On one hand, you’ve got the raw power of John Belushi, perhaps the best in the game in his prime, wielding a motherscratchin’ katana. There’s just an element of madness that puts you on the edge of your seat when the hands-down most dangerous member of the original Not Ready For Prime Time Players is swinging a sword around – and the fact that he’s good enough to slice a tomato in mid-air adds a little something to that mystique. Then there’s just the amusing notion of an ancient Japanese warrior of honor serving sandwiches to schmucks in New York – therein lies the central joke, of course, especially with Buck Henry seeing absolutely nothing out of the ordinary about it.
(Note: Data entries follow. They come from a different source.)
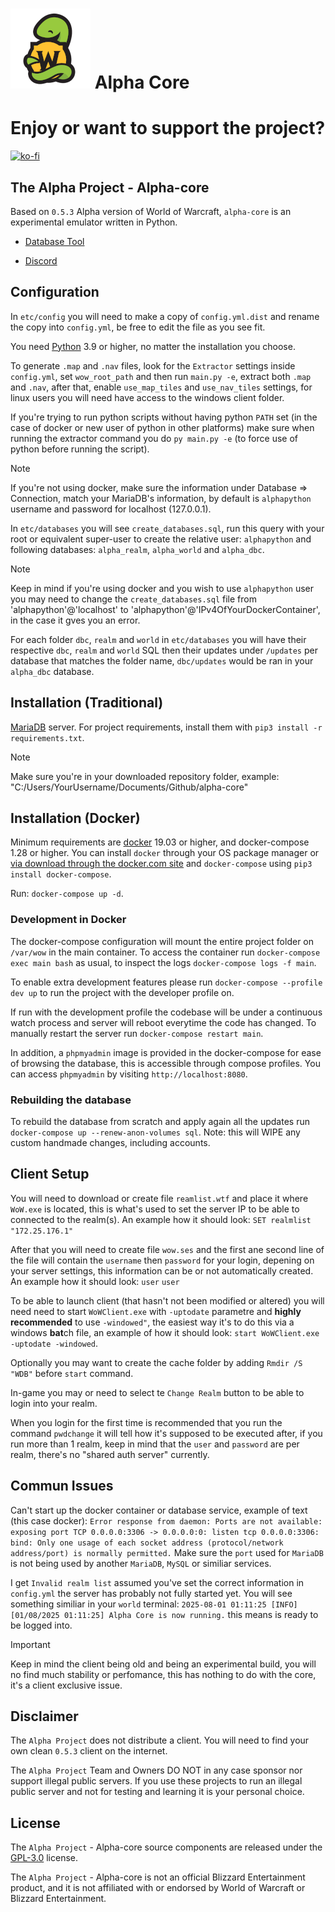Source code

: # ![logo](.github/logo-small.png) Alpha Core


# Enjoy or want to support the project?

[![ko-fi](https://www.ko-fi.com/img/githubbutton_sm.svg)](https://ko-fi.com/R6R21LO82)


## The Alpha Project - Alpha-core

Based on `0.5.3` Alpha version of World of Warcraft, `alpha-core` is an experimental emulator written in Python.

- [Database Tool](https://db.thealphaproject.eu/)

- [Discord](https://discord.gg/RzBMAKU)


## Configuration

In `etc/config` you will need to make a copy of `config.yml.dist` and rename the copy into `config.yml`, be free to edit the file as you see fit.

You need [Python](https://www.python.org/downloads/) 3.9 or higher, no matter the installation you choose.

To generate `.map` and `.nav` files, look for the `Extractor` settings inside `config.yml`, set `wow_root_path` and then run `main.py -e`, extract both `.map` and `.nav`, after that, enable `use_map_tiles` and `use_nav_tiles` settings, for linux users you will need have access to the windows client folder.

If you're trying to run python scripts without having python `PATH` set (in the case of docker or new user of python in other platforms) make sure when running the extractor command you do `py main.py -e` (to force use of python before running the script).

> [!NOTE]  
> If you're not using docker, make sure the information under Database => Connection, match your MariaDB's information, by default is `alphapython` username and password for localhost (127.0.0.1).

In `etc/databases` you will see `create_databases.sql`, run this query with your root or equivalent super-user to create the relative user: `alphapython` and following databases: `alpha_realm`, `alpha_world` and `alpha_dbc`.

> [!NOTE]  
> Keep in mind if you're using docker and you wish to use `alphapython` user you may need to change the `create_databases.sql` file from 'alphapython'@'localhost' to 'alphapython'@'IPv4OfYourDockerContainer', in the case it gves you an error.

For each folder `dbc`, `realm` and `world` in `etc/databases` you will have their respective `dbc`, `realm` and `world` SQL then their updates under `/updates` per database that matches the folder name, `dbc/updates` would be ran in your `alpha_dbc` database.


## Installation (Traditional)
[MariaDB](https://mariadb.org/download/) server. For project requirements, install them with `pip3 install -r requirements.txt`.

> [!NOTE]  
> Make sure you're in your downloaded repository folder, example:
> "C:/Users/YourUsername/Documents/Github/alpha-core"


## Installation (Docker)

Minimum requirements are [docker](https://www.docker.com/products/docker-desktop/) 19.03 or higher, and docker-compose 1.28 or higher. 
You can install `docker` through your OS package manager or [via download through the docker.com site](https://docs.docker.com/engine/install/) and `docker-compose` using `pip3 install docker-compose`.

Run: `docker-compose up -d`.


### Development in Docker

The docker-compose configuration will mount the entire project folder on `/var/wow` in the main container. To access the container run `docker-compose exec main bash` as usual, to inspect the logs `docker-compose logs -f main`.

To enable extra development features please run `docker-compose --profile dev up` to run the project with the developer profile on.

If run with the development profile the codebase will be under a continuous watch process and server will reboot everytime the code has changed. To manually restart the server run `docker-compose restart main`.

In addition, a `phpmyadmin` image is provided in the docker-compose for ease of browsing the database, this is accessible through compose profiles. 
You can access `phpmyadmin` by visiting `http://localhost:8080`.


### Rebuilding the database

To rebuild the database from scratch and apply again all the updates run  `docker-compose up --renew-anon-volumes sql`. Note: this will WIPE any custom handmade changes, including accounts.

## Client Setup

You will need to download or create file `reamlist.wtf` and place it where `WoW.exe` is located, this is what's used to set the server IP to be able to connected to the realm(s).
An example how it should look: `SET realmlist "172.25.176.1"`

After that you will need to create file `wow.ses` and the first ane second line of the file will contain the `username` then `password` for your login, depening on your server settings, this information can be or not automatically created. 
An example how it should look: 
`user`
`user`

To be able to launch client (that hasn't not been modified or altered) you will need need to start `WoWClient.exe` with `-uptodate` parametre and **highly recommended** to use `-windowed"`, the easiest way it's to do this via a windows **bat**ch file, an example of how it should look:
`start WoWClient.exe -uptodate -windowed`.

Optionally you may want to create the cache folder by adding `Rmdir /S "WDB"` before `start` command.

In-game you may or need to select te `Change Realm` button to be able to login into your realm.

When you login for the first time is recommended that you run the command `pwdchange` it will tell how it's supposed to be executed after, if you run more than 1 realm, keep in mind that the `user` and `password` are per realm, there's no "shared auth server" currently.


## Commun Issues

Can't start up the docker container or database service, example of text (this case docker):
`Error response from daemon: Ports are not available: exposing port TCP 0.0.0.0:3306 -> 0.0.0.0:0: listen tcp 0.0.0.0:3306: bind: Only one usage of each socket address (protocol/network address/port) is normally permitted.`
Make sure the `port` used for `MariaDB` is not being used by another `MariaDB`, `MySQL` or similiar services.

I get `Invalid realm list` assumed you've set the correct information in `config.yml` the server has probably not fully started yet.
You will see something similiar in your `world` terminal: `2025-08-01 01:11:25 [INFO] [01/08/2025 01:11:25] Alpha Core is now running.` this means is ready to be logged into.

> [!IMPORTANT]  
> Keep in mind the client being old and being an experimental build, you will no find much stability or perfomance, this has nothing to do with the core, it's a client exclusive issue.

## Disclaimer

The `Alpha Project` does not distribute a client. You will need to find your own clean `0.5.3` client on the internet.

The `Alpha Project` Team and Owners DO NOT in any case sponsor nor support illegal public servers. If you use these projects to run an illegal public server and not for testing and learning it is your personal choice.


## License

The `Alpha Project` - Alpha-core source components are released under the [GPL-3.0](https://www.gnu.org/licenses/gpl-3.0.en.html) license.

The `Alpha Project` - Alpha-core is not an official Blizzard Entertainment product, and it is not affiliated with or endorsed by World of Warcraft or Blizzard Entertainment.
Hell, Henry’s nattering on about football while the Samurai Futaba prepares his order could be an added bit of commentary about how much people in food service don’t give a damn about whatever inane blather comes out of your face, and how compelled we are to make inane small talk anyway. The samurai is not interested in your gambling problems! He is there to prepare meals honorably – so much so that he will commit seppuku if you impugn the quality of his sandwich artistry! It’s a funny overreaction that makes us smile, but it’s also something those empathic types among us worry about when someone gets our order wrong and we’re deciding if we should complain (although the bigger fear is usually whether or not we’ll be served food covered in spit and boogers afterwards). Anyway, “Samurai Delicatessen” ends with a satisfying bit of destruction, because let’s face it, it’s always a treat to watch Belushi destroy something. It’s visceral.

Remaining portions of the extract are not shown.